In Canada we have parental benefits if you’ve paid into them that can support women doing this, but what about in the US, where it’s only required that women’s jobs are held for 12 weeks of unpaid leave? How are they supposed to reconcile working full-time and breastfeeding for the recommended year or two after that? And even in Canada, where we have the benefits, it creates a situation where we’re encouraging women to leave the workforce at a critical career stage for 1-2 years, but then at the same time, we’re wondering why women get behind their male peers. I’m just here to point out that we’re maybe aiming for too much, and we can’t have it all.
In an ideal world, we’d have:
- More balanced healthcare conversations, that share the full list of pros and cons of all options. Both formula and breastfeeding have their own pros and cons, and we should be transparently sharing all of them, not just the pros of breastfeeding.
- An understanding of the overwhelming expectations placed on women, and that we can’t do it all.
- Workplaces that consider the needs of new parents, and offer flexibility for women to breastfeed as needed. Maybe that’s working from home part of the time, or having flexible hours to support this.
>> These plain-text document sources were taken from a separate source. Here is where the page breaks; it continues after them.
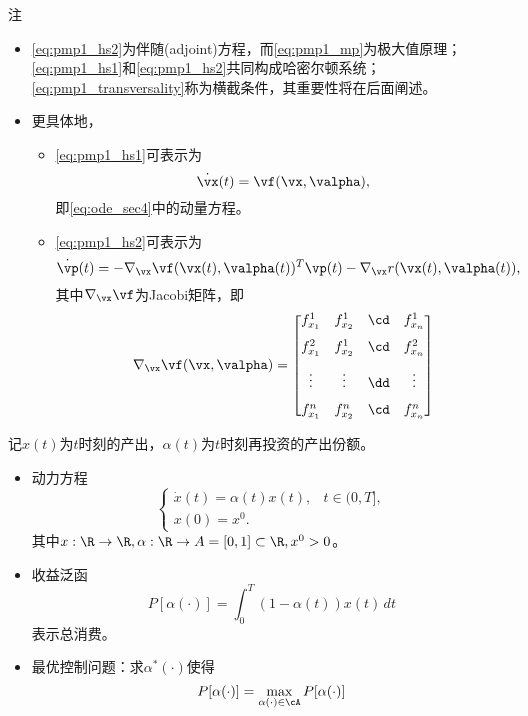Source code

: \begin{frame}{\subsecname}
    \begin{block}{注}
    \begin{itemize}
        \item \eqref{eq:pmp1_hs2}为伴随(adjoint)方程，而\eqref{eq:pmp1_mp}为极大值原理；\eqref{eq:pmp1_hs1}和\eqref{eq:pmp1_hs2}共同构成哈密尔顿系统；\eqref{eq:pmp1_transversality}称为横截条件，其重要性将在后面阐述。
        \item 更具体地，
        \begin{itemize}
        \item \eqref{eq:pmp1_hs1}可表示为
        $$
        \dot \vx(t)=\vf(\vx,\valpha),
        $$
        即\eqref{eq:ode_sec4}中的动量方程。\\[.1in]
        \item \eqref{eq:pmp1_hs2}可表示为
        $$
        \dot \vp(t)= - \nabla_{\vx} \vf(\vx(t),\valpha(t))^T \vp(t) - \nabla_\vx r(\vx(t),\valpha(t)),
        $$
        其中$\nabla_{\vx} \vf$为Jacobi矩阵，即
        $$
        \nabla_{\vx} \vf(\vx,\valpha) =
        \begin{bmatrix}
        f_{x_1}^1 & f_{x_2}^1 & \cd & f_{x_n}^1  \\[.1in]
        f_{x_1}^2 & f_{x_2}^1 & \cd & f_{x_n}^2  \\[.1in]
        \vdots & \vdots & \dd & \vdots  \\[.1in]
        f_{x_1}^n & f_{x_2}^n & \cd & f_{x_n}^n  
        \end{bmatrix}
        $$
        \end{itemize}
    \end{itemize}
    \end{block}
\end{frame}

\begin{frame}{\subsecname}
\begin{example}[经济消费的简单控制问题]
 记$x(t)$为$t$时刻的产出，$\alpha(t)$为$t$时刻再投资的产出份额。
 \begin{itemize}
 \item 动力方程 
 $$
 \left\{
 \begin{array}{lc}
      \dot x(t)=\alpha(t)x(t), & t \in (0, T], \\[.05in]
      x(0) = x^0. & 
 \end{array}
 \right.
 $$
 其中$x:\R\to \R, \alpha:\R\to A=[0,1]\subset \R, x^0>0$。\\[.1in]
 \item 收益泛函 
 $$
 P[\alpha(\cdot)] = \int_0^T (1-\alpha(t))x(t)\,dt
 $$
 表示总消费。
 \\[.1in]
 \item 最优控制问题：求$\alpha^*(\cdot)$使得
 $$
 P[\alpha(\cdot)] = \max_{\alpha(\cdot)\in \cA} P[\alpha(\cdot)] 
 $$
 \end{itemize} 
\end{example}
\end{frame}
- Elevating the role of caregiving in our society. Unfortunately it’s not paid for parents who choose to work in the home, but it’s work and it’s damn important. I want to see more LinkedIn titles that celebrate this title– in my one-year parental leave, it was the hardest (and most satisfying) job I’ve had.
Whatever you choose, make sure it’s what you want, and know that what’s right for you could be totally different from the woman next to you.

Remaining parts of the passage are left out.